Arguably, the factors suggested above could be used in cases like Diamond. As was indicated in section 2.2 above, the Court in the Diamond decision indicated that there appears to be two approaches to determine whether licences qualify as property for the purposes of section 25. However, the Court found it unnecessary to decide on an appropriate approach that could be followed. Therefore, in view of the analysis in this section, I suggest an approach to decide whether licences such as diamond licences (or any new categories of interest) are property for constitutional purposes below.

 

4 Conclusion: A proposed approach

From the analysis above, it is evident that there are no clear guidelines for deciding the property question, particularly when the Court is faced with deciding whether licences or new categories of interests in property should be considered as property for constitutional purposes. I suggest that to determine whether licences are property for constitutional purposes, a court should first consider the constitutional interpretive context explained above.156 The Court should highlight the tensions that characterise the constitutional and legal function and character of section 25, between the protection of individual property rights and the promotion of public interest in the regulation of the use and the enjoyment of the property. This can be done by considering subsections 25(4) to (9) of the Constitution that highlight the need to redress one of the enduring legacies of racial discrimination in the past, which is the grossly unequal distribution of land in South Africa.157 In this regard, an awareness of the South African history regarding land and the mineral resources which were in the "hands of the 13 percent of the population" would be another aspect to consider.158 The economic power that white South Africans had concerning mineral resources and the consideration of the history of black South Africans who were unable to benefit from the exploitation of mineral resources because of landlessness must be considered.159 Moreover, the manner in which the state is dealing with the facilitation of equitable access to opportunities in the mining industry to address economic inequality should also be considered.

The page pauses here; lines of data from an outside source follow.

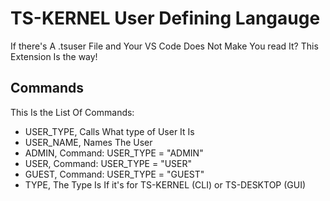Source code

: # TS-KERNEL User Defining Langauge

If there's A .tsuser File and Your VS Code Does Not Make You read It? This Extension Is the way!

## Commands

This Is the List Of Commands:

- USER_TYPE, Calls What type of User It Is
- USER_NAME, Names The User
- ADMIN, Command: USER_TYPE = "ADMIN"
- USER, Command: USER_TYPE = "USER"
- GUEST, Command: USER_TYPE = "GUEST"
- TYPE, The Type Is If it's for TS-KERNEL (CLI) or TS-DESKTOP (GUI)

For instance, the object of the Diamond Act 56 of 1986 (hereafter the Diamond Act), which is to control the possession, purchase, sale, processing, local beneficiation and export of diamonds could be borne in mind.160 With some of this context in mind, the Court should therefore determine whether diamond licences should be considered property for constitutional purposes. This can be done by considering the factors sourced from the Court in Shoprite and the criteria in Opperman, which Marais, Badenhorst and Young suggest above. Below I briefly indicate how some of the proposed factors above could have been applied in by the Court in the Diamond decision to decide whether diamond licences qualify as property for purposes of section 25.161

Accordingly, it must be established first whether there is a vested and acquired right. For instance, it may need to be determined whether a right in question was acquired and vested in the owner according to the relevant statutory or regulatory requirements. A right to "produce and deal" in diamonds is acquired and vested (upon registration) to the owner in terms of the Mineral and Petroleum Resources Development Act 28 of 2002162and Diamonds Act respectively.163

The second element that may need to be considered is whether a right in question can be definable and identifiable. In Shoprite, Froneman J held that the right to sell liquor is definable and recognisable by persons other than the holder.164 This element is arguably comparable to diamond licences because they allow the holders to produce and deal in diamonds. Therefore, it appears that the right to produce and deal in diamonds can be definable and identifiable by persons other than the holder. This is because the right to produce and deal in diamonds has value; and it is capable of being transferred and is sufficiently permanent, by the reason that the holder is protected against arbitrary revocation by the issuing authority in terms of relevant administrative law.165

The third element is the nature and content of the right. The nature of the right of ownership of diamond licences is a public-law right.166 The content of the right is the entitlement to engage in the business of producing and dealing in diamonds. The objective nature of the right should also be considered. In this regard, the inquiry should focus on the objective commercial value of the right and not its subjective commercial value. This is because the Court has repeatedly indicated that the commercial value of the right is not determinative of whether it is constitutional property. Therefore, diamond licences can be said to have objective commercial value because they allow the holders to produce and sell the diamonds, which could only be performed by such members by being licence holders. Other elements that can be considered are whether a right can be enforced against others in society, the transferability and suspension or termination of such right and whether the right can form an asset in the holder's estate. Concerning the latter element, it is clear that the objective commercial value of the licence can be an asset in the estate because it allows the holders to produce and sell the diamonds.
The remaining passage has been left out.